Every proper experiment starts with declaring its hypotheses in advance, and amigo is no exception.

  1. Replace trees with tapes. The simdjson project demonstrates the performance benefit of parsing files into minimally structured token sequences, and then implementing a cursor API on top. Similarly, flatbuffers demonstrate the value of simply mapping data files into memory and walking them as-is, rather than trying to parse into traditional (sparse) data structures. I anticipate we can see similar benefits with parsing and traversing Go syntax.

  2. Opaque internal data structures.
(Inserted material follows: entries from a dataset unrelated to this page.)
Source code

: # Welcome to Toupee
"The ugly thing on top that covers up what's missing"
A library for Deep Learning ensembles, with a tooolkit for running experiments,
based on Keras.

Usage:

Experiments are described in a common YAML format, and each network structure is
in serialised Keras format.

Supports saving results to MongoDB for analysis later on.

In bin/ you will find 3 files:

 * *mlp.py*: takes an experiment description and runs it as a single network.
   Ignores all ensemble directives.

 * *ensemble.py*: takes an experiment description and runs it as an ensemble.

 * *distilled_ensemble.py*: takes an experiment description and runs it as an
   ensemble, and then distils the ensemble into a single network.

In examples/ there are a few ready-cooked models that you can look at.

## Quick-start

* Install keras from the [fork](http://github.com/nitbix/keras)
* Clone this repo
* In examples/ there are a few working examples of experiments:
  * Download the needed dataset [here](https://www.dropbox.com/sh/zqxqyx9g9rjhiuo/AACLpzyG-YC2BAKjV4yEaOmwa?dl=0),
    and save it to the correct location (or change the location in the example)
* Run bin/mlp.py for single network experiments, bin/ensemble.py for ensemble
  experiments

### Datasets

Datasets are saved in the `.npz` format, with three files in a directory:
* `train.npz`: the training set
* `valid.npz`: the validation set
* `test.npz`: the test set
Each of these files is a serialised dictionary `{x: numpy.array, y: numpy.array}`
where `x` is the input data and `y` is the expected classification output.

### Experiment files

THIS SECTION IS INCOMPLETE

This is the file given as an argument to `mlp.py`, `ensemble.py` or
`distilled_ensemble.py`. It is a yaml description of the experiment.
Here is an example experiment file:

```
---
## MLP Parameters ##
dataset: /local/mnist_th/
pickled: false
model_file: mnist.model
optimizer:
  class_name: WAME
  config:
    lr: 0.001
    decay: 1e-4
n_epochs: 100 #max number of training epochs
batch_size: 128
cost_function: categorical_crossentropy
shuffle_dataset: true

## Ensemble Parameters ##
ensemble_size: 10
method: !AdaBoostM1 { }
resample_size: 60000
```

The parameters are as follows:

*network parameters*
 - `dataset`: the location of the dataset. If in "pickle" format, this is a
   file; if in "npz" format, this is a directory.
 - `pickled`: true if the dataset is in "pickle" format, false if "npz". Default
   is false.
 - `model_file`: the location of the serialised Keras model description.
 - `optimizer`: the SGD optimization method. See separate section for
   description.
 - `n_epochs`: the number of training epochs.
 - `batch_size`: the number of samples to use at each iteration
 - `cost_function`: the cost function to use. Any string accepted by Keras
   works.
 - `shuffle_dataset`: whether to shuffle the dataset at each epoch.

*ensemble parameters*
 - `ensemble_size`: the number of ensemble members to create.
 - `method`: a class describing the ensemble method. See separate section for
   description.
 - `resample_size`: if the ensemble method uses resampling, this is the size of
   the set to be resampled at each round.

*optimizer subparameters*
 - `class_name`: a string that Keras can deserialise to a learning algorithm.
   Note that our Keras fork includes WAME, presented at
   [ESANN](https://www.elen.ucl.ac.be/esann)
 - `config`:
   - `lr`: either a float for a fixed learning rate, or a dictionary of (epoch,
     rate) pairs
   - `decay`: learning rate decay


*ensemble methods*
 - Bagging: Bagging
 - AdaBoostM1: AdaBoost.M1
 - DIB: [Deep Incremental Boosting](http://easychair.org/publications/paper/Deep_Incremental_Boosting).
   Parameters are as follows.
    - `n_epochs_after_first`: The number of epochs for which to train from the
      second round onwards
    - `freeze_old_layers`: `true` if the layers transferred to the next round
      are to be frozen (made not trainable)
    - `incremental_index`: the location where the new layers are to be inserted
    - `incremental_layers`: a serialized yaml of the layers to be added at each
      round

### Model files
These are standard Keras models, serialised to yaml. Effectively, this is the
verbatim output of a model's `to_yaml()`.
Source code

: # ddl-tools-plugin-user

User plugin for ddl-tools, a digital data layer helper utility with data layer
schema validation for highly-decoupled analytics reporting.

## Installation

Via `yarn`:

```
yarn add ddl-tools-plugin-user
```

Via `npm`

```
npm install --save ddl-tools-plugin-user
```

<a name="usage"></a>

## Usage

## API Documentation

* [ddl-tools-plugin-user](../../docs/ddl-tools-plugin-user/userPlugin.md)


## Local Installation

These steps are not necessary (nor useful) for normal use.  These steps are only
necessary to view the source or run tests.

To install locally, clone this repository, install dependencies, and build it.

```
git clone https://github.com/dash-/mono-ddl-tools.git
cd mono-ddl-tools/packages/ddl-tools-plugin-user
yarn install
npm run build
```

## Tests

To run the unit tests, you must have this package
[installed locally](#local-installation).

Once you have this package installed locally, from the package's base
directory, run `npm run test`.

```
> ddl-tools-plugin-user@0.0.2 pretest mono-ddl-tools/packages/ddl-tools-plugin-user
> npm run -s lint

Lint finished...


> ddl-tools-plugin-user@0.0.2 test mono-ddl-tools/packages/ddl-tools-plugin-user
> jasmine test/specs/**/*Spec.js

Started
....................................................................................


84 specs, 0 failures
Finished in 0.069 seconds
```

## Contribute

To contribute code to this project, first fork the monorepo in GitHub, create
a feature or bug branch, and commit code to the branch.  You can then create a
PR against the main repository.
The go/types type checker suffers from the Go 1 compatibility guarantee: APIs like go/ast and go/types must remain backwards compatible for existing users, which constrains how they can be extended to support new Go language features. This results in monotonically increasing implementation complexity, and in turn maintainer anxiety in deciding how to extend existing APIs.

  3. First-class serialization. Today, Go tools frequently re-parse source files and re-type-check source packages. The compiler’s “Unified IR” experiment demonstrates the benefit of serializing to bytes right away, and then developing multiple readers that can inflate the results into tool-appropriate data structures.

  4. Build SSA during type checking. Today, the type checker walks the AST, disambiguates various syntactic forms, and records a bunch of typing information; and then the SSA builders need to re-walk the same AST, disambiguate the same syntactic forms, and lookup all the recorded typing information. I anticipate that by incorporating SSA construction directly into type checking, we can reduce code complexity and improve performance (e.g., through better memory locality).

  5. Separate phases to improve concurrency. A typical Go build involves compiling each package in the dependency graph, and a package cannot be compiled until all of its dependencies have been compiled first. However, within cmd/compile, each compilation is internally split into a sequence of phases, and not all phases actually affect dependent packages. For example, (fully) type checking a package only requires having type checked all imported package’s package-scope declarations; it does not require type checking function bodies, much less compiling and optimizing to machine instructions. By better defining these separate phases and the data flow between them, I anticipate we could further improve build concurrency.


Should amigo incorporate cmd/asm and/or cmd/cgo too? I think yes, but cmd/asm seems especially challenging to incorporate, without pulling in all of cmd/internal/obj.

I suspect something like LLVM bitstream’s “abbreviations” will be applicable here. For each unique instruction shape, we can define a separate abbreviation, so that instructions themselves can be very efficiently encoded, and the cmd/asm decoder can use vtables to rapidly construct obj.Progs (or report errors) from the encoded instructions.